Тайны петербургских крепостей. Шлиссельбургская пентаграмма — страница 35 из 39


Стогова И. Э., мать А. Ахматовой, член «НВ»: «Вера Николаевна была такая красивая, как точеная, ей надо было ехать – я дала ей свою парижскую шубку».


Л. А. Тихомиров: «Фигнер сама по себе была очень милая и до мозга костей убежденная террористка. Увлекала она людей много, больше своей искренностью и красотой. Но, собственно, она ровно ничего не смыслила в людях, в голове ее был большой сумбур, и, как заговорщица, она хороша была только в руках умных людей (как А. Михайлов или Желябов). «Старые» деятели терроризма пришли бы в ужас от одной мысли, что Фигнер руководит делами.

Она была незаменимая агитаторша. В полном смысле красавица, обворожительных, кокетливых манер, она увлекала всех, с кем сталкивалась. Между прочим, она принимала большое участие в создании петербургской военной организации. Но у нее было полное отсутствие конспиративных способностей. Страстная, увлекающаяся, она не имела понятия об осторожности. Ее близким другом сделался Дегаев, который впоследствии выдал ее самым бессовестным образом».
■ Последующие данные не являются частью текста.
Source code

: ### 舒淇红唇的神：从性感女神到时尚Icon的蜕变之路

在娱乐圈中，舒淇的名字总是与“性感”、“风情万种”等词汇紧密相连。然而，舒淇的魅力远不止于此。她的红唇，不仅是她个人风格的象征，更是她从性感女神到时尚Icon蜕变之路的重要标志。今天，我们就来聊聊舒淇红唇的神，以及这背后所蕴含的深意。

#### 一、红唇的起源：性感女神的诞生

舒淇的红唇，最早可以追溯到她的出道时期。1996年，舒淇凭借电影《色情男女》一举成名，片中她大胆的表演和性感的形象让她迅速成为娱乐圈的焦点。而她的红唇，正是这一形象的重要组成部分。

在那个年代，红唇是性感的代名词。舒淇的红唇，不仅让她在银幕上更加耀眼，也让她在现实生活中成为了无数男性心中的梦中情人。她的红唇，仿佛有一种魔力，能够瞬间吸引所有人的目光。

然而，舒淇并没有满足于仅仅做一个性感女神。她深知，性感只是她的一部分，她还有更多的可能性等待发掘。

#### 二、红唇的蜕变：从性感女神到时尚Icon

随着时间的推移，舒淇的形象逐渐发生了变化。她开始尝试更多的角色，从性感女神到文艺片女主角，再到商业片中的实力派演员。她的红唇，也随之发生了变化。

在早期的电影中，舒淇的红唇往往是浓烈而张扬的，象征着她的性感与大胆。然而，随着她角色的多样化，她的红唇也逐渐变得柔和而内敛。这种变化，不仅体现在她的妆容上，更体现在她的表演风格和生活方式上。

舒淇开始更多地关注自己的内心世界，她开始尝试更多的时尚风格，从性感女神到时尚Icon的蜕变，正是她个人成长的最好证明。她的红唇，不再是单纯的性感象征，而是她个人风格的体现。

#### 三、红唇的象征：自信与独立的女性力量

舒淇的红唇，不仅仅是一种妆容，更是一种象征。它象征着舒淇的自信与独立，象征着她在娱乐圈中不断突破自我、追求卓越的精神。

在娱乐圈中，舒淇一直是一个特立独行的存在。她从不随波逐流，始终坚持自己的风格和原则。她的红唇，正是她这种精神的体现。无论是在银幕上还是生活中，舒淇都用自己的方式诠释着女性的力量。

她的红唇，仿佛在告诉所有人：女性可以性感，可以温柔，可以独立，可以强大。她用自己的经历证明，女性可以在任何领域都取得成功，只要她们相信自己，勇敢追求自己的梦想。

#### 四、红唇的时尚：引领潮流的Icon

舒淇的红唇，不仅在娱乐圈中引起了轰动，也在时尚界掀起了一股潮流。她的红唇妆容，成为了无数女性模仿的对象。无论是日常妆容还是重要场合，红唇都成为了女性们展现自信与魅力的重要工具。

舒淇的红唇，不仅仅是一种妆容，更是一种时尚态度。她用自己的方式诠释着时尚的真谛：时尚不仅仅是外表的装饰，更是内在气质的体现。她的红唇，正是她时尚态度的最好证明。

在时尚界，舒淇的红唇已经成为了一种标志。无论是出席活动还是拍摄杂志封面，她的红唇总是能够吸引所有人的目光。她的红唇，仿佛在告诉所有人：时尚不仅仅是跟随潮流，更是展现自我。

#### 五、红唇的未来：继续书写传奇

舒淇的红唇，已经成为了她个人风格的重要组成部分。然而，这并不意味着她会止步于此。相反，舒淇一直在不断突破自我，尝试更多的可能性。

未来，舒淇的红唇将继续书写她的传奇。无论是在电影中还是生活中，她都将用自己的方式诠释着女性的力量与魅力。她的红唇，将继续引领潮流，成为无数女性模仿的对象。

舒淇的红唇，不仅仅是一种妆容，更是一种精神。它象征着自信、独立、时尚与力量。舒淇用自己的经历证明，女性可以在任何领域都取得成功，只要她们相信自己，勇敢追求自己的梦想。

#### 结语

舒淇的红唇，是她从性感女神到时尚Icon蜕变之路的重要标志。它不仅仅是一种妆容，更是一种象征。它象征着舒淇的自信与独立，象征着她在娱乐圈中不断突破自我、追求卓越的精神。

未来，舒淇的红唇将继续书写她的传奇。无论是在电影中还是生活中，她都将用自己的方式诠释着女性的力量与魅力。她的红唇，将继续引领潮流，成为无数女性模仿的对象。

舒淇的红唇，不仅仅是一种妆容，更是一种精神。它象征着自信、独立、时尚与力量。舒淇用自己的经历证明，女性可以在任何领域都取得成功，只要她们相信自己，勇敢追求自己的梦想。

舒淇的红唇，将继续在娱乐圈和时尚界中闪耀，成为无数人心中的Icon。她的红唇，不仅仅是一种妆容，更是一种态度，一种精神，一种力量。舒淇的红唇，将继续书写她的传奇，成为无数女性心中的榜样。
А. В. Тырков: «Из моих воспоминаний о Вере Николаевне Фигнер приведу небольшой эпизод встречи с ней в день акта в университете, когда министру народного просвещения Сабурову были нанесено оскорбление. Идя по Невскому, по направлению к университету, я встретил Фигнер. «Что вы тут делаете? Ведь вам давно надо быть в университете». Я сказал, что мне эта история не нравится, потому не тороплюсь… «Не нравится?..» – бросила она мне решительно и кратко, повернулась и побежала дальше. У нее всегда был бодрый, смелый вид; гордость женщины соединились в ней с гордостью бойца; движения были быстры и решительны. Она обладала при этом таким звучным, музыкальным разговорным контральто, что ее речь лилась, как музыка. Такого голоса я никогда не слыхал. Низкие, грудные тоны его сообщали характер особенного мужества и глубины всему ее существу. Все вместе взятое было удивительно красиво».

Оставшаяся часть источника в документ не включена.